An early workbench, complete with cast-iron vice and eight drawers for tools, gray paint, was shown by the Village Braider of Plymouth, Mass. A dressing table with tapering lags, yellow surface with stenciled drawer, was among the furniture in the booth and for the garden was a pair of cast stone fruit-filled compotes. A set of four wooded planters was in the original blue-green paint.
A pair of brass pulpit candlesticks, English, circa 1840, was displayed on a New England tavern table with scrubbed top of pine with breadboard ends, 421/2 by 28 inches, on a maple base, in the booth of Hanes and Ruskin of Old Lyme, Conn.
The portrait of a young sea captain with spyglass in hand, ship in the background, hung in the booth of Alfred J. Walker Fine Art, Boston. This oil on canvas, circa 1850, measures 36 by 28 inches. William Bradford’s (1823-1892) “Labrador Coast, Mid-night Sun,” 1882, an oil on canvas on panel, 19 by 30 inches, hung in the center of the booth, and to the left was “Mermaids” by Ralph Cahoon, on oil on Masonite, 22 by 30 inches.
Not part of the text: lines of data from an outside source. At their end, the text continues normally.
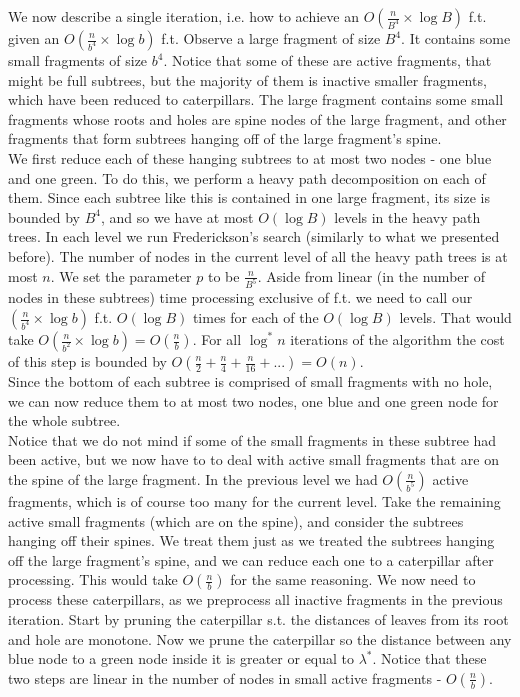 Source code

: \documentclass[11pt,a4paper]{article}
\theoremstyle{definition}
\theoremstyle{remark}
\begin{document}
We now describe a single iteration, i.e. how to achieve an $O(\frac{n}{B^4} \times \log B)$ f.t. given an $O(\frac{n}{b^4} \times \log b)$ f.t.
Observe a large fragment of size $B^4$. It contains some small fragments of size $b^4$. Notice that some of these are active fragments, that might be full subtrees, but the majority of them is inactive smaller fragments, which have been reduced to caterpillars. The large fragment contains some small fragments whose roots and holes are spine nodes of the large fragment, and other fragments that form subtrees hanging off of the large fragment's spine.\\ %

We first reduce each of these hanging subtrees to at most two nodes - one blue and one green. To do this, we perform a heavy path decomposition on each of them. Since each subtree like this is contained in one large fragment, its size is bounded by $B^4$, and so we have at most $O(\log B)$ levels in the heavy path trees. In each level we run Frederickson's search (similarly to what we presented before). The number of nodes in the current level of all the heavy path trees is at most $n$. We set the parameter $p$ to be $\frac{n}{B^5}$. Aside from linear (in the number of nodes in these subtrees) time processing exclusive of f.t. we need to call our $(\frac{n}{b^4} \times \log b)$ f.t. $O(\log B)$ times for each of the $O(\log B)$ levels. That would take $O(\frac{n}{b^2} \times \log b) = O(\frac{n}{b})$. For all $\log ^*n$ iterations of the algorithm the cost of this step is bounded by $O(\frac{n}{2}+\frac{n}{4}+\frac{n}{16}+...) = O(n)$.\\
Since the bottom of each subtree is comprised of small fragments with no hole, we can now reduce them to at most two nodes, one blue and one green node for the whole subtree.\\

Notice that we do not mind if some of the small fragments in these subtree had been active, but we now have to to deal with active small fragments  that are on the spine of the large fragment. In the previous level we had $O(\frac{n}{b^5})$ active fragments, which is of course too many for the current level. Take the remaining active small fragments (which are on the spine), and consider the subtrees hanging off their spines. We treat them just as we treated the subtrees hanging off the large fragment's spine, and we can reduce each one to a caterpillar after processing. This would take $O(\frac{n}{b})$ for the same reasoning. We now need to process these caterpillars, as we preprocess all inactive fragments in the previous iteration. Start by pruning the caterpillar s.t. the distances of leaves from its root and hole are monotone. Now we prune the caterpillar so the distance between any blue node to a green node inside it is greater or equal to $\lambda^*$. Notice that these two steps are linear in the number of nodes in small active fragments - $O(\frac{n}{b})$.
\end{document}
The scene was of a grouping of mermaids in icebergs, with a large ship in the background.
A good number of pieces of furniture filled the booth of New Salem, Mass., exhibitor M.D. Schedlbauer including a small gate leg table in walnut, one drawer, circa 1920, and an American Chippendale four-drawer chest, Philadelphia, circa 1760. An American secretary in mahogany measured 79 by 36 by 18 inches.
Akin Lighting of Boston had a large selection of all kings of lighting, including a nice pair of ship’s lanterns in old red paint with red glass globes, and any number of pairs and single sconces in both brass and silver plate. Sharon B. Jorgensen, also of Boston, had a real mix of furniture ranging from a large American drop leaf, turned leg table at the front of the booth, to a neoclassic Swedish bench, circa 1820, in light blue paint with yellow trim. A mahogany coat rack was of the William IV period.
Madden & Co and The Weather Store, both of Sandwich, Mass., a father-son team, shared a booth and showed a large and interesting collection of nautical and related rdf_Descriptions. Among the instruments was a Hepplewhite wheel barometer, English, circa 1835, by C. Aiano, Northgate, Canterbury, with shell inlay. A large trade sign advertised “Captain’s Table,” and a Chelsea Bakelite clock, 71/2 inches in diameter, came from a decommissioned submarine. Two nests of Nantucket baskets were offered, one by B. Folger, 1870-1880. Paul Madden said, “That nest of eight baskets by Folger is one I sold about 25 years ago and was just able to get them back a couple of days ago.”
It is easy to spot the booth of Charles and Barbara Adams of South Yarmouth, Mass. It is the one with the large collection of Bennington in the forms of flasks, books, figures, pitchers and candlesticks. A nice pond boat in original condition was mounted on a stand, and an early six-board chest in old red, small size, had cutout ends. Lewis Scranton of Killingworth, Conn., shares this booth and it is easy to tell his inventory for it is where the Bennington stops and the redware begins. Two of the paintings in the booth were nautical, the first an oil on canvas of a New Bedford sea captain in the original grained frame, the other a ship portrait of a four-masted schooner signed J. Wilson, who worked in Bath, Maine. It dated from the early 1900s.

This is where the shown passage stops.